(Dataset items)
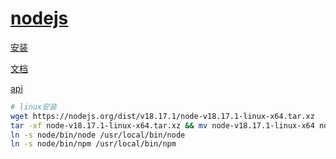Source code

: # [nodejs](https://nodejs.org/en)

[安装](https://nodejs.org/en/download)

[文档](https://nodejs.org/en/docs)

[api](https://nodejs.org/api/)

```bash
# linux安装
wget https://nodejs.org/dist/v18.17.1/node-v18.17.1-linux-x64.tar.xz
tar -xf node-v18.17.1-linux-x64.tar.xz && mv node-v18.17.1-linux-x64 node
ln -s node/bin/node /usr/local/bin/node
ln -s node/bin/npm /usr/local/bin/npm
```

WHAT IS EXPECTED =>
Drop the pictures and give every line above again exactly.

RESPONSE TO THIS EXERCISE =>
Source code

: # [nodejs](https://nodejs.org/en)

[安装](https://nodejs.org/en/download)

[文档](https://nodejs.org/en/docs)

[api](https://nodejs.org/api/)

```bash
# linux安装
wget https://nodejs.org/dist/v18.17.1/node-v18.17.1-linux-x64.tar.xz
tar -xf node-v18.17.1-linux-x64.tar.xz && mv node-v18.17.1-linux-x64 node
ln -s node/bin/node /usr/local/bin/node
ln -s node/bin/npm /usr/local/bin/npm
```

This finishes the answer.